● **Data records**:
*** Begin section ***

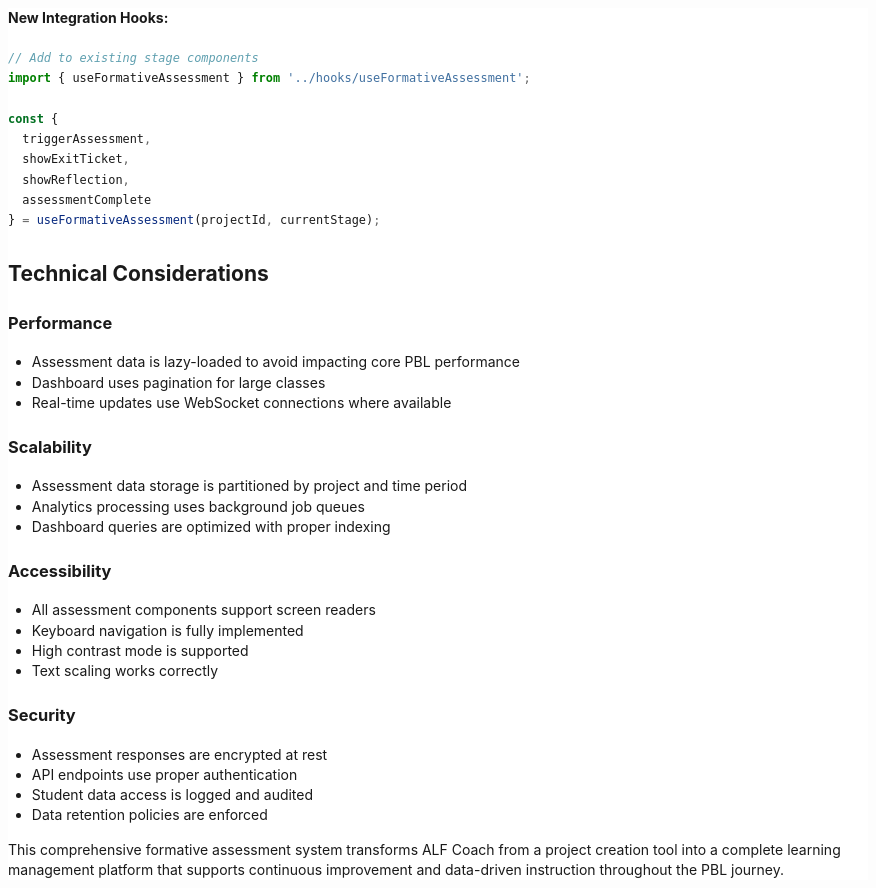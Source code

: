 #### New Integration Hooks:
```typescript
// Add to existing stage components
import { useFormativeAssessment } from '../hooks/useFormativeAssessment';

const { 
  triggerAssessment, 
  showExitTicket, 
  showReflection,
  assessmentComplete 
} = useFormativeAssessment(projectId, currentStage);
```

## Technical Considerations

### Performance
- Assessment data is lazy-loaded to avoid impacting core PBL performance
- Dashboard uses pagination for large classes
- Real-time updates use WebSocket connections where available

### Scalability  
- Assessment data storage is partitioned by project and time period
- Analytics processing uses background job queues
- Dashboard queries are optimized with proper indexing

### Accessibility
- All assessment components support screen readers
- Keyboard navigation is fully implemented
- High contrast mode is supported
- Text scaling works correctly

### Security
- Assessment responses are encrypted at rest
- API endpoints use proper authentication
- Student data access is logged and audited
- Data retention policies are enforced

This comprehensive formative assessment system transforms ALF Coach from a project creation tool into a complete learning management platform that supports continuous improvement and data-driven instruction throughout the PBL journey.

*** End section ***
*** Begin section ***

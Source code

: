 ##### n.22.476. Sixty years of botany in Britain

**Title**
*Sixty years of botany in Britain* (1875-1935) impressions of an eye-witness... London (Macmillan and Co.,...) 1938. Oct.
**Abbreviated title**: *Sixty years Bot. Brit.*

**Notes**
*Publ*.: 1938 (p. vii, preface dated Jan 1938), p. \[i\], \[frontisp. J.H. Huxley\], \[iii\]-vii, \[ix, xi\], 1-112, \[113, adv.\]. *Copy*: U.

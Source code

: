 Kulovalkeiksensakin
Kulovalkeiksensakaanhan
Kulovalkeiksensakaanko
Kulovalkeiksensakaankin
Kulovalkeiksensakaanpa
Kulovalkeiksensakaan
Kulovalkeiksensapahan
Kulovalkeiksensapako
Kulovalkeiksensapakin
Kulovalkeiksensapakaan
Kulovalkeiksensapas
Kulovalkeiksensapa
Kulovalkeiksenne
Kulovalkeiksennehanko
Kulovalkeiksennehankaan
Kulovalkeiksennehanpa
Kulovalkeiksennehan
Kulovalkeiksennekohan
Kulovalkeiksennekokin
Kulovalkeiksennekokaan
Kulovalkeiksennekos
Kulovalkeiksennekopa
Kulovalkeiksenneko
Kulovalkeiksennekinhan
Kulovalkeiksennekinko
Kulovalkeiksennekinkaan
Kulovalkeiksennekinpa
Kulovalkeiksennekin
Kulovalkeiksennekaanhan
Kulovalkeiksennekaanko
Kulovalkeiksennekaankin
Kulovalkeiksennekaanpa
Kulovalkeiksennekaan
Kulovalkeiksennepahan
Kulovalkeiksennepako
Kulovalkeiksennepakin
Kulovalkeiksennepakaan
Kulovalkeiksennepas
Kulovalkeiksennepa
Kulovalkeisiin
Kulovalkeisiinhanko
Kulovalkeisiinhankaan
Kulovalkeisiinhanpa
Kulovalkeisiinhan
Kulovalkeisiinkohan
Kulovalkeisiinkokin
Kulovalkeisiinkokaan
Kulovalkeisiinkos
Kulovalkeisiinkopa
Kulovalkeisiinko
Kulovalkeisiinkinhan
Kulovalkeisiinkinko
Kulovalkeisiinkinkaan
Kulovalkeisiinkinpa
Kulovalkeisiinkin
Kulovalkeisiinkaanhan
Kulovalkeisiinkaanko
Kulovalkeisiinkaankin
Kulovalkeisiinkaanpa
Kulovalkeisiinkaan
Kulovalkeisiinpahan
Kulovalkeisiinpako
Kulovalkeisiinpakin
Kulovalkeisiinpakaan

*** End section ***

● **THE PROBLEM**: Give again exactly, and only, the lines above starting at the one with "- Text scaling works correctly" and ending at the one with "This comprehensive formative".

● **ANSWER TO THE PROBLEM**:
- Text scaling works correctly

### Security
- Assessment responses are encrypted at rest
- API endpoints use proper authentication
- Student data access is logged and audited
- Data retention policies are enforced

This comprehensive formative assessment system transforms ALF Coach from a project creation tool into a complete learning management platform that supports continuous improvement and data-driven instruction throughout the PBL journey.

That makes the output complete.